Look for the word "matriz" in the data below, and copy every line that holds it.

#### PROVIDED ENTRIES ####

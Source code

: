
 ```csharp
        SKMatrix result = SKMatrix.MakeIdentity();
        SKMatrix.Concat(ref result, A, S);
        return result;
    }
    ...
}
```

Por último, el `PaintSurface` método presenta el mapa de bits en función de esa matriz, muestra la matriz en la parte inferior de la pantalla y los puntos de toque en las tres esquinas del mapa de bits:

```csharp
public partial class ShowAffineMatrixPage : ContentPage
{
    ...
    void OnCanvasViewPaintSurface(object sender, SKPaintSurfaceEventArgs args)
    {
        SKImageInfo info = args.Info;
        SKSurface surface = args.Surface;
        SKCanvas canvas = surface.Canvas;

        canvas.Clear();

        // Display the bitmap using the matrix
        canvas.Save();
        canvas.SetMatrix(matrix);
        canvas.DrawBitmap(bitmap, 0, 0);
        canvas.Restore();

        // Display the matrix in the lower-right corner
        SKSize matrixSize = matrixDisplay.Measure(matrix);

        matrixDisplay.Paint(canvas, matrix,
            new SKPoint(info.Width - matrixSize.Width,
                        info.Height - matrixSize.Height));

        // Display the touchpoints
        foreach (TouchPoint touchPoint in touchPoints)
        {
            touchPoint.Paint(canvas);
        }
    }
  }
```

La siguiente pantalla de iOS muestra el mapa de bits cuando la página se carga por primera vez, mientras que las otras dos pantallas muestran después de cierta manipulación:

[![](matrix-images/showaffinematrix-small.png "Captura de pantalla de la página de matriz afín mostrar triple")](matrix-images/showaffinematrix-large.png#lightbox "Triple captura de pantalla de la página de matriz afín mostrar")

####

**TASK OUTPUT**.
Por último, el `PaintSurface` método presenta el mapa de bits en función de esa matriz, muestra la matriz en la parte inferior de la pantalla y los puntos de toque en las tres esquinas del mapa de bits:
[![](matrix-images/showaffinematrix-small.png "Captura de pantalla de la página de matriz afín mostrar triple")](matrix-images/showaffinematrix-large.png#lightbox "Triple captura de pantalla de la página de matriz afín mostrar")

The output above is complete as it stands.